Skip to content

[experiment] [gkg] Knowledge Graph Service Hybrid Architecture Experiment

Problem to Solve

As part of the Knowledge Graph as a service discovery work, we need to understand what the component deployments for Knowledge Graph would look like in a real self-managed environment.

We need to build a full, end-to-end, working version of the Knowledge Graph, using the architecture described in draft: gitlab knowledge graph service design doc (gitlab-com/content-sites/handbook!16424) for both Code Indexing and SDLC Indexing.

Important Note: The Knowledge Graph will use the Data Insights Platform.
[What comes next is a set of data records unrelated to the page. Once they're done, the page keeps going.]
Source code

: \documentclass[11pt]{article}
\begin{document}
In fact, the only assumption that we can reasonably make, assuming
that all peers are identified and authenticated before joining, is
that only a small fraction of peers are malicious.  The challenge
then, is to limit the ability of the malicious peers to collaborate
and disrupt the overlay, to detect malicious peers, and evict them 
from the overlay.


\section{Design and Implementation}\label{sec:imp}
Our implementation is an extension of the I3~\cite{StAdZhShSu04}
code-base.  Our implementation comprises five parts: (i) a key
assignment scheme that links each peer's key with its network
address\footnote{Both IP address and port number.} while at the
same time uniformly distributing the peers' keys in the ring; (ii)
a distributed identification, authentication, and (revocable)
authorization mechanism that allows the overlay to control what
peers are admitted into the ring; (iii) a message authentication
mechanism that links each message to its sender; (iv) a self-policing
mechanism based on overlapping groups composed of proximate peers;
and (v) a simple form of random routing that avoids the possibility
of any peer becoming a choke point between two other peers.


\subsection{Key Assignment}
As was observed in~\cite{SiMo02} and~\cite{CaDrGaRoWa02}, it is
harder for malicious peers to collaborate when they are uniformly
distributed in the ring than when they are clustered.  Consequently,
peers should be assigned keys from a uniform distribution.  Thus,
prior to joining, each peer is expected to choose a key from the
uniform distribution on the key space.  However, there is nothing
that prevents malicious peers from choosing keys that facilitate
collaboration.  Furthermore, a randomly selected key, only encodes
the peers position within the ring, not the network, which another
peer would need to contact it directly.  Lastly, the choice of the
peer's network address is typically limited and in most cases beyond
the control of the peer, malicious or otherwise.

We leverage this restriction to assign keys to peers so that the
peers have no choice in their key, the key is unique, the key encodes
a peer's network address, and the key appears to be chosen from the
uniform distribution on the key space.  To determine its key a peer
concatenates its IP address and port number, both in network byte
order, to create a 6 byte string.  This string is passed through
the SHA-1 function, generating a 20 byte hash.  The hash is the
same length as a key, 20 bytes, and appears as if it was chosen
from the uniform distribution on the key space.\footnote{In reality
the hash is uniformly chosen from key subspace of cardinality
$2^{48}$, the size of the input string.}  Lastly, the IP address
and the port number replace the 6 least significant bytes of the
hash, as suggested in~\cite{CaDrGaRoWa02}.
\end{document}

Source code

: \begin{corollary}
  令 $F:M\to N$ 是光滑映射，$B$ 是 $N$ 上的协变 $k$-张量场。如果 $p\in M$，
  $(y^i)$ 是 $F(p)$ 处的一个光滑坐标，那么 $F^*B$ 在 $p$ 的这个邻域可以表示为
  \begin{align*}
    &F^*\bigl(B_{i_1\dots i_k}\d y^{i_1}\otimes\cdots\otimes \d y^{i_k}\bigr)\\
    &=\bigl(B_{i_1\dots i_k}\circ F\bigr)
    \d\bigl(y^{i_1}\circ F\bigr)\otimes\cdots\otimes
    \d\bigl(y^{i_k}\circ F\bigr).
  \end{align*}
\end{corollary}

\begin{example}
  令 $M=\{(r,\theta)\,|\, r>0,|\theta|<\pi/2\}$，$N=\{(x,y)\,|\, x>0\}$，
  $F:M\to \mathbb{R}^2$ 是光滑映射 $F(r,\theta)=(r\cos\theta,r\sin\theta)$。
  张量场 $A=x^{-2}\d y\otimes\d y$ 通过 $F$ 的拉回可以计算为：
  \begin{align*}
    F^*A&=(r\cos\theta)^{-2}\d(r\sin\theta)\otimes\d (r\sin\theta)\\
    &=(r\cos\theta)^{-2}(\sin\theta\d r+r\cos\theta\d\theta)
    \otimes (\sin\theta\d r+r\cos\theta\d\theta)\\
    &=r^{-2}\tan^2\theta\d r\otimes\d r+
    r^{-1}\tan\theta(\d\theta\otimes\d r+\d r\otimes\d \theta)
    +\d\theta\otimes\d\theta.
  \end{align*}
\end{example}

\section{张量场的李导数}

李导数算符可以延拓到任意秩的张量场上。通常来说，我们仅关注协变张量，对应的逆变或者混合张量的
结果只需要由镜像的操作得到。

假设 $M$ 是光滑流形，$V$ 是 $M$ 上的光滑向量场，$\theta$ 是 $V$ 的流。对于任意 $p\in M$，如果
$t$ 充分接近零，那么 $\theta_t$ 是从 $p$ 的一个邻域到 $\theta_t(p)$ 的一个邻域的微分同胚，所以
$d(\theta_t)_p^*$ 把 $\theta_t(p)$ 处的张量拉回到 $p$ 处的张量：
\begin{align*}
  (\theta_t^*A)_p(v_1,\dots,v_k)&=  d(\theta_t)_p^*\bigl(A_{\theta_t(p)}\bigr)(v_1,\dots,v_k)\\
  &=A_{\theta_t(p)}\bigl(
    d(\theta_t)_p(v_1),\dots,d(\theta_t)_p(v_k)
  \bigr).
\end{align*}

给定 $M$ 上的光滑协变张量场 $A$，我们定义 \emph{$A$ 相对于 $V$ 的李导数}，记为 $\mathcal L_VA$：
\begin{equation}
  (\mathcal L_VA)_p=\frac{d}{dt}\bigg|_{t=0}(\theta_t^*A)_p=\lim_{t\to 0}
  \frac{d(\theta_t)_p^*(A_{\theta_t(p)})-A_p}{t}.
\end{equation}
Experiment High-level Overview

We've created https://gitlab.com/michaelangeloio/gkg-cluster to deploy all the code changes under the following branches:

The full end-to-end working Knowledge Graph is accessible at https://kg-api.gitlab-knowledge-graph.michaelangelo.io/

Watch the full presentation here:

Presentation

Much of this will be replaced by @WarheadsSE, @andrewn, and @fforster's work for OAK and Runway for Self-Managed.

Some of the GKG architecture, like delta lake and Kuzu, is subject to change.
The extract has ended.